EXERCISE GOAL ▸ Reproduce all of the records exactly.
### RECORDS SHOWN
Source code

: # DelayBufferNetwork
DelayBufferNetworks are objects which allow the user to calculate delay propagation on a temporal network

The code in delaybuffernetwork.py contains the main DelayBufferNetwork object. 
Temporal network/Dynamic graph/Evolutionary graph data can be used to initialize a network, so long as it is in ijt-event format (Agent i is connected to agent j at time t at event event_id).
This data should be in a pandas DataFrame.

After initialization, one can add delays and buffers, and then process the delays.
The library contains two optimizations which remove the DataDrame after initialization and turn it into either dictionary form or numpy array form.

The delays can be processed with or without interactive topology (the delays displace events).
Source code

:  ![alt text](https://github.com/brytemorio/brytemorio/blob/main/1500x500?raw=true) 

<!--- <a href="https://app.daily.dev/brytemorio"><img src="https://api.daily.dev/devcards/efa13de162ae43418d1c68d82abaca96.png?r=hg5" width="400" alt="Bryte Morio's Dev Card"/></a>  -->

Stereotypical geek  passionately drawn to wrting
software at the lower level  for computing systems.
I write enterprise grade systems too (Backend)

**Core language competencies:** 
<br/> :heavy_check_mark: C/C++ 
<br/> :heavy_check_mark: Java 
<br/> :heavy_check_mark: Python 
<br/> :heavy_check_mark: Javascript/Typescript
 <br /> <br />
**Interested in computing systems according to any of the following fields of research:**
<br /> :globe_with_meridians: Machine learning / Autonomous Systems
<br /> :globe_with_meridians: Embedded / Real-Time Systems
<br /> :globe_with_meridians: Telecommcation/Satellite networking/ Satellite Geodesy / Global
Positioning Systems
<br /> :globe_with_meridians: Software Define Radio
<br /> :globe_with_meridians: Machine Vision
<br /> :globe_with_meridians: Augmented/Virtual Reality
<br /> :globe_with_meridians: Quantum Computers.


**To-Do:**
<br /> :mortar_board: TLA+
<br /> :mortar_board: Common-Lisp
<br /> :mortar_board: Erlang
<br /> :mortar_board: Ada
######
EXERCISE OUTPUT ▸
Source code

: # DelayBufferNetwork
DelayBufferNetworks are objects which allow the user to calculate delay propagation on a temporal network

The code in delaybuffernetwork.py contains the main DelayBufferNetwork object. 
Temporal network/Dynamic graph/Evolutionary graph data can be used to initialize a network, so long as it is in ijt-event format (Agent i is connected to agent j at time t at event event_id).
This data should be in a pandas DataFrame.

After initialization, one can add delays and buffers, and then process the delays.
The library contains two optimizations which remove the DataDrame after initialization and turn it into either dictionary form or numpy array form.

The delays can be processed with or without interactive topology (the delays displace events).
Source code

:  ![alt text](https://github.com/brytemorio/brytemorio/blob/main/1500x500?raw=true) 

<!--- <a href="https://app.daily.dev/brytemorio"><img src="https://api.daily.dev/devcards/efa13de162ae43418d1c68d82abaca96.png?r=hg5" width="400" alt="Bryte Morio's Dev Card"/></a>  -->

Stereotypical geek  passionately drawn to wrting
software at the lower level  for computing systems.
I write enterprise grade systems too (Backend)

**Core language competencies:** 
<br/> :heavy_check_mark: C/C++ 
<br/> :heavy_check_mark: Java 
<br/> :heavy_check_mark: Python 
<br/> :heavy_check_mark: Javascript/Typescript
 <br /> <br />
**Interested in computing systems according to any of the following fields of research:**
<br /> :globe_with_meridians: Machine learning / Autonomous Systems
<br /> :globe_with_meridians: Embedded / Real-Time Systems
<br /> :globe_with_meridians: Telecommcation/Satellite networking/ Satellite Geodesy / Global
Positioning Systems
<br /> :globe_with_meridians: Software Define Radio
<br /> :globe_with_meridians: Machine Vision
<br /> :globe_with_meridians: Augmented/Virtual Reality
<br /> :globe_with_meridians: Quantum Computers.


**To-Do:**
<br /> :mortar_board: TLA+
<br /> :mortar_board: Common-Lisp
<br /> :mortar_board: Erlang
<br /> :mortar_board: Ada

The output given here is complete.